问题
Background with example:
We are building a stream processing application that receives a stream of data, runs algorithms on the data and stores the results in a database. As an example for this question let's use a stream of purchases. Each purchase has the geo-location of the purchase (store location or IP based location).
The stream of purchases is coming from a Kafka topic.
We now want to process that stream of data and output some statistics. For example, we want to see the average purchase price for every 100x100 meters square in the world.
We want to be able to dynamically scale to be able to handle spikes and also not use resources we don't need.
From all the components in our solution, let's look into 1 small part, the part that needs to update the database. Let's say we store the final statistics in some kind of database, it contains the average price for every 100x100 meters square but also the count and the sum (to recalculate on new data).
Given a newly purchased item, we find out the relevant 100x100 square, load the data from the database, update the values in memory and then write the updated values to the database. (We actually need to run a bit more complicated algorithm but for the sake of the example let's keep it simple).
This sounds easy, but when we start thinking about scaling it becomes more challenging.
The challenge:
In order to support high scale, we want to have multiple instances of the processing service which handles the purchases and updates the relevant 100x100 squares in the database.

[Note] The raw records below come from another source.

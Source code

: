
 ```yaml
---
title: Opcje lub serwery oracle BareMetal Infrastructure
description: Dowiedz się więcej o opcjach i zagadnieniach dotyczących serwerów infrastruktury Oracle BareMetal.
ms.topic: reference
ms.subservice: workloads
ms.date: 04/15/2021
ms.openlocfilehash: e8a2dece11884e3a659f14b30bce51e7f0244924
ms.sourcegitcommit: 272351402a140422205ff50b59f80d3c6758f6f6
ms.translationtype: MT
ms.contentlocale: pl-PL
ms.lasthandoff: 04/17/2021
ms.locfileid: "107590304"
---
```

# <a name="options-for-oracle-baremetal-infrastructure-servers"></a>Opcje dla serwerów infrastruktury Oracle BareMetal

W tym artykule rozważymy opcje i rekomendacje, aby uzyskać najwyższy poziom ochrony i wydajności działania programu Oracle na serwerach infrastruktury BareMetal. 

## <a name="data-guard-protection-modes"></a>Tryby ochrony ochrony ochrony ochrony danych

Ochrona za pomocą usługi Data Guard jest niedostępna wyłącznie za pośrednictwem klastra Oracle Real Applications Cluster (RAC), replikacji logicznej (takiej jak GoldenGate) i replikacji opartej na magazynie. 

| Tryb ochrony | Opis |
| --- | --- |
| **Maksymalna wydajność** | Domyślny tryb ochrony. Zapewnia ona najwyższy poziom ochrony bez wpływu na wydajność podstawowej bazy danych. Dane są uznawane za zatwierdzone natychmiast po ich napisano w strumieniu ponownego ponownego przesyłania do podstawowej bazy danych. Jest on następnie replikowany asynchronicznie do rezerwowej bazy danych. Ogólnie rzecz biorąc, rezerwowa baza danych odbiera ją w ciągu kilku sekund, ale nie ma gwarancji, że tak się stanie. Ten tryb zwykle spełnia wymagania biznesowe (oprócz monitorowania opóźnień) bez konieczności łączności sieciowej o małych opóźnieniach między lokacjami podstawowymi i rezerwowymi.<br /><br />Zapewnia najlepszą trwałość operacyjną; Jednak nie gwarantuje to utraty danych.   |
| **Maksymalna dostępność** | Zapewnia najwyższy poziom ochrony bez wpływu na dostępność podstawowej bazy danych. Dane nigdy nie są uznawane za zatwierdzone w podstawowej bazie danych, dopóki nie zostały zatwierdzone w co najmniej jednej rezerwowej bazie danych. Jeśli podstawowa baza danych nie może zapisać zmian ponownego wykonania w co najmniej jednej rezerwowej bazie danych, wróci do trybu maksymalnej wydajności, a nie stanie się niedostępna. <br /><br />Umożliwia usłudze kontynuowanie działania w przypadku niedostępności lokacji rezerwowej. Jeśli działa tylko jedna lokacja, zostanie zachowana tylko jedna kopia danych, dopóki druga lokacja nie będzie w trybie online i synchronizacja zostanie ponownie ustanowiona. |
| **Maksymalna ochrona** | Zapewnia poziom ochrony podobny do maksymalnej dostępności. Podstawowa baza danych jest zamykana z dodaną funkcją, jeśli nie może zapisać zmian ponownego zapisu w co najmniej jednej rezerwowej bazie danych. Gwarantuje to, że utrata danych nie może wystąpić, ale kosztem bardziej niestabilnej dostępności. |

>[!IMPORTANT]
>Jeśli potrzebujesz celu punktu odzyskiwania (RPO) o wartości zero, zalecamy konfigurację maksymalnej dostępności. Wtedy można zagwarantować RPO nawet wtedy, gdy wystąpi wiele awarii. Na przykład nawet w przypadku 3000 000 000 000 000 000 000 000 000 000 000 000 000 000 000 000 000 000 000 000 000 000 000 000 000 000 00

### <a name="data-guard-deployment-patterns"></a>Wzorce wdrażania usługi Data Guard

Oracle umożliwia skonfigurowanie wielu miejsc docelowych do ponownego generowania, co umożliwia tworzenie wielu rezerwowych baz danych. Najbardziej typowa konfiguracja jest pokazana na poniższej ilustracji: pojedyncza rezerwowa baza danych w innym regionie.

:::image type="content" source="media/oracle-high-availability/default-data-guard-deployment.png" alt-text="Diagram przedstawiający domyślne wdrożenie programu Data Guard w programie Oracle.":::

The problem occurs when 2 instances try to process 2 different purchases falling into the same 100x100 square. In this case, there might be a race condition that will result in only one of the purchases affecting the final result.
Let's say the events occur in the following order:
- 1st instance takes the 1st purchase and loads the data from the database (data-A)
- 2nd instance takes the 2nd purchase and loads the data from the database (data-A)
- 1st instance updates data-A to data-B and writes it to the database
- 2nd instance updates data-A to data-C and writes it to the database
As a result, data-C is calculated by data-A and purchase 2 and missing the information from purchase 1.
Our thoughts
We thought to solve it using Kafka topic partitions. Kafka assigns partitions of a topic to consumers and every message goes into a single partition of a topic. We can also control the partition it goes to, let's say by the ID of the 100x100 square. This way all the purchases from a given square will fall to the same partition, causing it to arrive to the same consumer. This way there will never be 2 instances of our service that want to update the same square.
This works fine until we want to apply dynamic scaling. When Kafka consumers are added or removed, Kafka re-assigns the partitions to the consumers, which may cause in some cases a partition moving from one consumer to another. This can cause 2 instances processing purchases from the same squares for a limited amount of time.
To overcome this, we thought about using distributed locks that can be implemented over MongoDB, Redis and probably other databases. Combined with the Kafka topic partitioning, most of the time the locks will not block any processing, and only in the event of dynamic scaling, some workers will be blocked for a small period of time.
We have 2 main issues with the approach we found. It is complicated and adds locking time latency when most of the time we don't need it.
Questions:
- Is there a better approach to solve our problem?
- Will our approach actually work? Are we missing something in how Kafka works?
Edit 30.10.2019 12:00:
Avoiding locks:
To avoid locks we thought about using an update condition with MongoDB. By doing so we are trying to implement an optimistic locking strategy.
We will have the square ID property uniquely indexed and we will add a version field to each document. There are 2 options:
The document doesn't exist yet. When we try to read existing data we don't get any result so we know the document doesn't exist. Now we create the first value and try to insert it. If we succeed, this means we are the first ones that do it, if we fail (unique constraint failure on the square ID), this means that someone else inserted the value for the first time. We then will go to option number 2 below.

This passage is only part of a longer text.